Pictures paired with source code:

"""

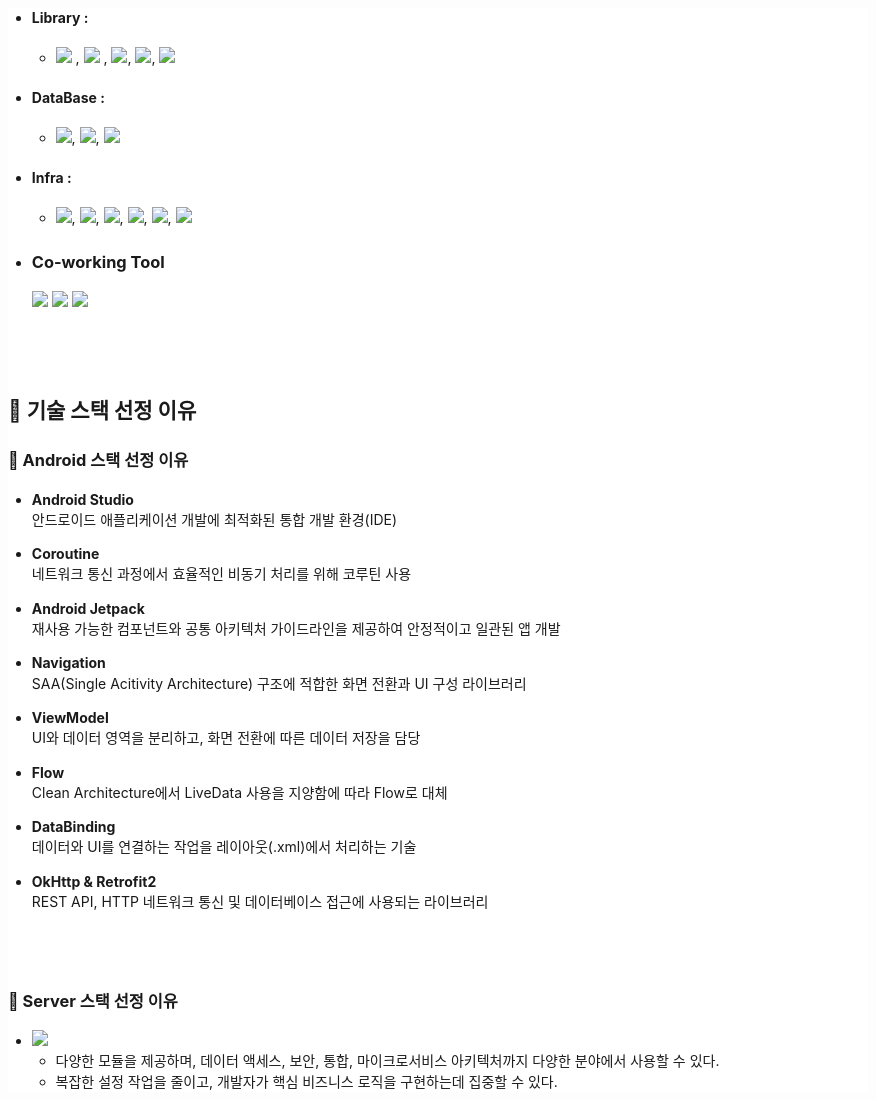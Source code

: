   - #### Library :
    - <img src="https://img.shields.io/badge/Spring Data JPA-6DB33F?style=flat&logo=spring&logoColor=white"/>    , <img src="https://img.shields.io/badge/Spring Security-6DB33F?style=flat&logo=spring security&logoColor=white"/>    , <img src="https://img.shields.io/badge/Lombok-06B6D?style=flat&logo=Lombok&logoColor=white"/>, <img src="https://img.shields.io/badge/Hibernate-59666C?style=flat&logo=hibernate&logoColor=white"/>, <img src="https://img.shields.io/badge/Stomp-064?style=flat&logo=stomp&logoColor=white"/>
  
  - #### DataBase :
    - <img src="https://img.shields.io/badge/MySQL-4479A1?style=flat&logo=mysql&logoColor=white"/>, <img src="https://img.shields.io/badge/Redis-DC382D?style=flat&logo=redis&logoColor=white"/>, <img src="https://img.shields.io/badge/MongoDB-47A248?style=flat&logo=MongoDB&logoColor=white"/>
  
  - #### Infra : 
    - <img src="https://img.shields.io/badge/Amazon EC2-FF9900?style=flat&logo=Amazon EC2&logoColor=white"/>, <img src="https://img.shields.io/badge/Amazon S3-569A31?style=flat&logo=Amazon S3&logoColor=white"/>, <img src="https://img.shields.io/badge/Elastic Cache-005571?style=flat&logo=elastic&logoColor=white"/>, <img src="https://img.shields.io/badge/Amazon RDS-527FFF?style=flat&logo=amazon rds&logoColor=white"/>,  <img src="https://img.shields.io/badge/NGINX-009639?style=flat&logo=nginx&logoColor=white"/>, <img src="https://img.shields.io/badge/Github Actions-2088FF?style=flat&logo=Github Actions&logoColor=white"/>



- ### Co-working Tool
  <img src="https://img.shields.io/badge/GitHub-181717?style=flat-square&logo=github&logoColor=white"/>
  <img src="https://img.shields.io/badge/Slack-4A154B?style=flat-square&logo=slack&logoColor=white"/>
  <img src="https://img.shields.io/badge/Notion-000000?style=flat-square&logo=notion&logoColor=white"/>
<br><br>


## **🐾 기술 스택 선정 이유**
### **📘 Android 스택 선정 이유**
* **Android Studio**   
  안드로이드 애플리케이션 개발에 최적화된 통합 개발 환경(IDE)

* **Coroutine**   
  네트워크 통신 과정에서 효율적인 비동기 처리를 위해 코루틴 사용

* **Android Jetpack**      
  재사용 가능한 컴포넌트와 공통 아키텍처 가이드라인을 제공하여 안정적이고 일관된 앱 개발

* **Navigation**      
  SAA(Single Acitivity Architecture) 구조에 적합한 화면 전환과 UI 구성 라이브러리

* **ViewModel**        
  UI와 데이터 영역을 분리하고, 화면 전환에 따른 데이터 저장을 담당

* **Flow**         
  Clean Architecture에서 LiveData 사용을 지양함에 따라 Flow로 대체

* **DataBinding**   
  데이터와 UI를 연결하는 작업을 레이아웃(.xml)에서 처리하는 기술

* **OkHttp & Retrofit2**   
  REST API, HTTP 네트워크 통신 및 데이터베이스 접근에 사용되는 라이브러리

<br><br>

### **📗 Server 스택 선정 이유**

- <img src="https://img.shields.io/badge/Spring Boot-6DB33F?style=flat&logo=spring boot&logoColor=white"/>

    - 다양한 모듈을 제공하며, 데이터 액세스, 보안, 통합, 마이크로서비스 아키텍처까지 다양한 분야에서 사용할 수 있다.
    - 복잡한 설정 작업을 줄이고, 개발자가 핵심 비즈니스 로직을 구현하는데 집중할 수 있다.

"""

_WHAT YOU HAVE TO DO:_ Every record must be duplicated exactly, except for the pictures, which are left out.

_SOLUTION FOR THIS PROBLEM:_
Source code

:   - #### Library :
    - <img src="https://img.shields.io/badge/Spring Data JPA-6DB33F?style=flat&logo=spring&logoColor=white"/>    , <img src="https://img.shields.io/badge/Spring Security-6DB33F?style=flat&logo=spring security&logoColor=white"/>    , <img src="https://img.shields.io/badge/Lombok-06B6D?style=flat&logo=Lombok&logoColor=white"/>, <img src="https://img.shields.io/badge/Hibernate-59666C?style=flat&logo=hibernate&logoColor=white"/>, <img src="https://img.shields.io/badge/Stomp-064?style=flat&logo=stomp&logoColor=white"/>
  
  - #### DataBase :
    - <img src="https://img.shields.io/badge/MySQL-4479A1?style=flat&logo=mysql&logoColor=white"/>, <img src="https://img.shields.io/badge/Redis-DC382D?style=flat&logo=redis&logoColor=white"/>, <img src="https://img.shields.io/badge/MongoDB-47A248?style=flat&logo=MongoDB&logoColor=white"/>
  
  - #### Infra : 
    - <img src="https://img.shields.io/badge/Amazon EC2-FF9900?style=flat&logo=Amazon EC2&logoColor=white"/>, <img src="https://img.shields.io/badge/Amazon S3-569A31?style=flat&logo=Amazon S3&logoColor=white"/>, <img src="https://img.shields.io/badge/Elastic Cache-005571?style=flat&logo=elastic&logoColor=white"/>, <img src="https://img.shields.io/badge/Amazon RDS-527FFF?style=flat&logo=amazon rds&logoColor=white"/>,  <img src="https://img.shields.io/badge/NGINX-009639?style=flat&logo=nginx&logoColor=white"/>, <img src="https://img.shields.io/badge/Github Actions-2088FF?style=flat&logo=Github Actions&logoColor=white"/>



- ### Co-working Tool
  <img src="https://img.shields.io/badge/GitHub-181717?style=flat-square&logo=github&logoColor=white"/>
  <img src="https://img.shields.io/badge/Slack-4A154B?style=flat-square&logo=slack&logoColor=white"/>
  <img src="https://img.shields.io/badge/Notion-000000?style=flat-square&logo=notion&logoColor=white"/>
<br><br>


## **🐾 기술 스택 선정 이유**
### **📘 Android 스택 선정 이유**
* **Android Studio**   
  안드로이드 애플리케이션 개발에 최적화된 통합 개발 환경(IDE)

* **Coroutine**   
  네트워크 통신 과정에서 효율적인 비동기 처리를 위해 코루틴 사용

* **Android Jetpack**      
  재사용 가능한 컴포넌트와 공통 아키텍처 가이드라인을 제공하여 안정적이고 일관된 앱 개발

* **Navigation**      
  SAA(Single Acitivity Architecture) 구조에 적합한 화면 전환과 UI 구성 라이브러리

* **ViewModel**        
  UI와 데이터 영역을 분리하고, 화면 전환에 따른 데이터 저장을 담당

* **Flow**         
  Clean Architecture에서 LiveData 사용을 지양함에 따라 Flow로 대체

* **DataBinding**   
  데이터와 UI를 연결하는 작업을 레이아웃(.xml)에서 처리하는 기술

* **OkHttp & Retrofit2**   
  REST API, HTTP 네트워크 통신 및 데이터베이스 접근에 사용되는 라이브러리

<br><br>

### **📗 Server 스택 선정 이유**

- <img src="https://img.shields.io/badge/Spring Boot-6DB33F?style=flat&logo=spring boot&logoColor=white"/>

    - 다양한 모듈을 제공하며, 데이터 액세스, 보안, 통합, 마이크로서비스 아키텍처까지 다양한 분야에서 사용할 수 있다.
    - 복잡한 설정 작업을 줄이고, 개발자가 핵심 비즈니스 로직을 구현하는데 집중할 수 있다.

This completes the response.